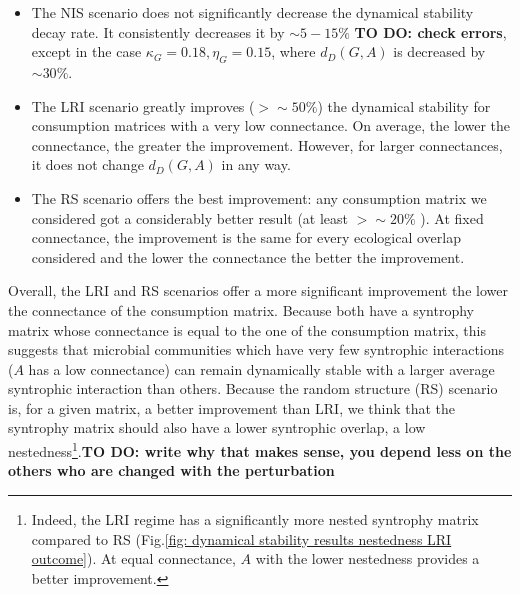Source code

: \documentclass[12pt, titlepage]{report}
\begin{document}
\begin{itemize}
\item The NIS scenario does not significantly decrease the dynamical stability decay rate. It consistently decreases it by $\sim 5-15\%$ \textbf{TO DO: check errors}, except in the case $\kappa_G = 0.18, \eta_G=0.15$, where $d_D(G,A)$ is decreased by $\sim 30\%$.
\item The LRI scenario greatly improves ($> \sim 50\%$) the dynamical stability for consumption matrices with a very low connectance. On average, the lower the connectance, the greater the improvement. However, for larger connectances, it does not change $d_D(G,A)$ in any way.
\item The RS scenario offers the best improvement: any consumption matrix we considered got a considerably better result (at least $>\sim 20 \%$ ). At fixed connectance, the improvement is the same for every ecological overlap considered and the lower the connectance the better the improvement.
\end{itemize}
Overall, the LRI and RS scenarios offer a more significant improvement the lower the connectance of the consumption matrix. Because both have a syntrophy matrix whose connectance is equal to the one of the consumption matrix, this suggests that microbial communities which have very few syntrophic interactions (\ie $A$ has a low connectance) can remain dynamically stable with a larger average syntrophic interaction than others. Because the random structure (RS) scenario is, for a given matrix, a better improvement than LRI, we think that the syntrophy matrix should also have a lower syntrophic overlap, \ie a low nestedness\footnote{Indeed, the LRI regime has a significantly more nested syntrophy matrix compared to RS (Fig.\ref{fig: dynamical stability results nestedness LRI outcome}). At equal connectance, $A$ with the lower nestedness provides a better improvement.}.\textbf{TO DO: write why that makes sense, you depend less on the others who are changed with the perturbation}
\end{document}
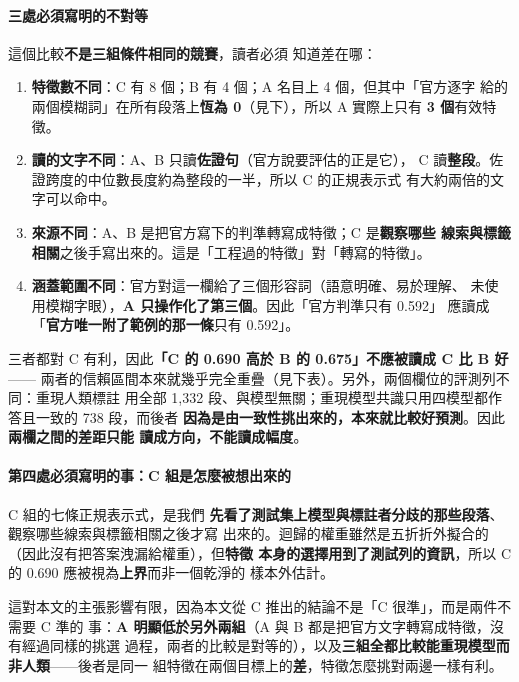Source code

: \documentclass[11pt,a4paper]{ctexart}
\begin{document}
\paragraph{三處必須寫明的不對等} 這個比較\textbf{不是三組條件相同的競賽}，讀者必須
知道差在哪：

\begin{enumerate}[leftmargin=2.2em, itemsep=2pt]
  \item \textbf{特徵數不同}：C 有 8 個；B 有 4 個；A 名目上 4 個，但其中「官方逐字
        給的兩個模糊詞」在所有段落上\textbf{恆為 0}（見下），所以 A 實際上只有
        \textbf{3 個}有效特徵。
  \item \textbf{讀的文字不同}：A、B 只讀\textbf{佐證句}（官方說要評估的正是它），
        C 讀\textbf{整段}。佐證跨度的中位數長度約為整段的一半，所以 C 的正規表示式
        有大約兩倍的文字可以命中。
  \item \textbf{來源不同}：A、B 是把官方寫下的判準轉寫成特徵；C 是\textbf{觀察哪些
        線索與標籤相關}之後手寫出來的。這是「工程過的特徵」對「轉寫的特徵」。
  \item \textbf{涵蓋範圍不同}：官方對這一欄給了三個形容詞（語意明確、易於理解、
        未使用模糊字眼），\textbf{A 只操作化了第三個}。因此「官方判準只有 0.592」
        應讀成「\textbf{官方唯一附了範例的那一條}只有 0.592」。
\end{enumerate}

三者都對 C 有利，因此\textbf{「C 的 0.690 高於 B 的 0.675」不應被讀成 C 比 B 好}——
兩者的信賴區間本來就幾乎完全重疊（見下表）。另外，兩個欄位的評測列不同：重現人類標註
用全部 1{,}332 段、與模型無關；重現模型共識只用四模型都作答且一致的 738 段，而後者
\textbf{因為是由一致性挑出來的，本來就比較好預測}。因此\textbf{兩欄之間的差距只能
讀成方向，不能讀成幅度}。

\paragraph{第四處必須寫明的事：C 組是怎麼被想出來的} C 組的七條正規表示式，是我們
\textbf{先看了測試集上模型與標註者分歧的那些段落}、觀察哪些線索與標籤相關之後才寫
出來的。迴歸的權重雖然是五折折外擬合的（因此沒有把答案洩漏給權重），但\textbf{特徵
本身的選擇用到了測試列的資訊}，所以 C 的 0.690 應被視為\textbf{上界}而非一個乾淨的
樣本外估計。

\medskip
這對本文的主張影響有限，因為本文從 C 推出的結論不是「C 很準」，而是兩件不需要 C 準的
事：\textbf{A 明顯低於另外兩組}（A 與 B 都是把官方文字轉寫成特徵，沒有經過同樣的挑選
過程，兩者的比較是對等的），以及\textbf{三組全都比較能重現模型而非人類}——後者是同一
組特徵在兩個目標上的\textbf{差}，特徵怎麼挑對兩邊一樣有利。
\end{document}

BRIEF —
Output every line of the records above unchanged, and keep the pictures out.

TASK RESULT —
Source code

: \documentclass[12pt, titlepage]{report}
\begin{document}
\begin{itemize}
\item The NIS scenario does not significantly decrease the dynamical stability decay rate. It consistently decreases it by $\sim 5-15\%$ \textbf{TO DO: check errors}, except in the case $\kappa_G = 0.18, \eta_G=0.15$, where $d_D(G,A)$ is decreased by $\sim 30\%$.
\item The LRI scenario greatly improves ($> \sim 50\%$) the dynamical stability for consumption matrices with a very low connectance. On average, the lower the connectance, the greater the improvement. However, for larger connectances, it does not change $d_D(G,A)$ in any way.
\item The RS scenario offers the best improvement: any consumption matrix we considered got a considerably better result (at least $>\sim 20 \%$ ). At fixed connectance, the improvement is the same for every ecological overlap considered and the lower the connectance the better the improvement.
\end{itemize}
Overall, the LRI and RS scenarios offer a more significant improvement the lower the connectance of the consumption matrix. Because both have a syntrophy matrix whose connectance is equal to the one of the consumption matrix, this suggests that microbial communities which have very few syntrophic interactions (\ie $A$ has a low connectance) can remain dynamically stable with a larger average syntrophic interaction than others. Because the random structure (RS) scenario is, for a given matrix, a better improvement than LRI, we think that the syntrophy matrix should also have a lower syntrophic overlap, \ie a low nestedness\footnote{Indeed, the LRI regime has a significantly more nested syntrophy matrix compared to RS (Fig.\ref{fig: dynamical stability results nestedness LRI outcome}). At equal connectance, $A$ with the lower nestedness provides a better improvement.}.\textbf{TO DO: write why that makes sense, you depend less on the others who are changed with the perturbation}
\end{document}
Source code

: \documentclass[11pt,a4paper]{ctexart}
\begin{document}
\paragraph{三處必須寫明的不對等} 這個比較\textbf{不是三組條件相同的競賽}，讀者必須
知道差在哪：

\begin{enumerate}[leftmargin=2.2em, itemsep=2pt]
  \item \textbf{特徵數不同}：C 有 8 個；B 有 4 個；A 名目上 4 個，但其中「官方逐字
        給的兩個模糊詞」在所有段落上\textbf{恆為 0}（見下），所以 A 實際上只有
        \textbf{3 個}有效特徵。
  \item \textbf{讀的文字不同}：A、B 只讀\textbf{佐證句}（官方說要評估的正是它），
        C 讀\textbf{整段}。佐證跨度的中位數長度約為整段的一半，所以 C 的正規表示式
        有大約兩倍的文字可以命中。
  \item \textbf{來源不同}：A、B 是把官方寫下的判準轉寫成特徵；C 是\textbf{觀察哪些
        線索與標籤相關}之後手寫出來的。這是「工程過的特徵」對「轉寫的特徵」。
  \item \textbf{涵蓋範圍不同}：官方對這一欄給了三個形容詞（語意明確、易於理解、
        未使用模糊字眼），\textbf{A 只操作化了第三個}。因此「官方判準只有 0.592」
        應讀成「\textbf{官方唯一附了範例的那一條}只有 0.592」。
\end{enumerate}

三者都對 C 有利，因此\textbf{「C 的 0.690 高於 B 的 0.675」不應被讀成 C 比 B 好}——
兩者的信賴區間本來就幾乎完全重疊（見下表）。另外，兩個欄位的評測列不同：重現人類標註
用全部 1{,}332 段、與模型無關；重現模型共識只用四模型都作答且一致的 738 段，而後者
\textbf{因為是由一致性挑出來的，本來就比較好預測}。因此\textbf{兩欄之間的差距只能
讀成方向，不能讀成幅度}。

\paragraph{第四處必須寫明的事：C 組是怎麼被想出來的} C 組的七條正規表示式，是我們
\textbf{先看了測試集上模型與標註者分歧的那些段落}、觀察哪些線索與標籤相關之後才寫
出來的。迴歸的權重雖然是五折折外擬合的（因此沒有把答案洩漏給權重），但\textbf{特徵
本身的選擇用到了測試列的資訊}，所以 C 的 0.690 應被視為\textbf{上界}而非一個乾淨的
樣本外估計。

\medskip
這對本文的主張影響有限，因為本文從 C 推出的結論不是「C 很準」，而是兩件不需要 C 準的
事：\textbf{A 明顯低於另外兩組}（A 與 B 都是把官方文字轉寫成特徵，沒有經過同樣的挑選
過程，兩者的比較是對等的），以及\textbf{三組全都比較能重現模型而非人類}——後者是同一
組特徵在兩個目標上的\textbf{差}，特徵怎麼挑對兩邊一樣有利。
\end{document}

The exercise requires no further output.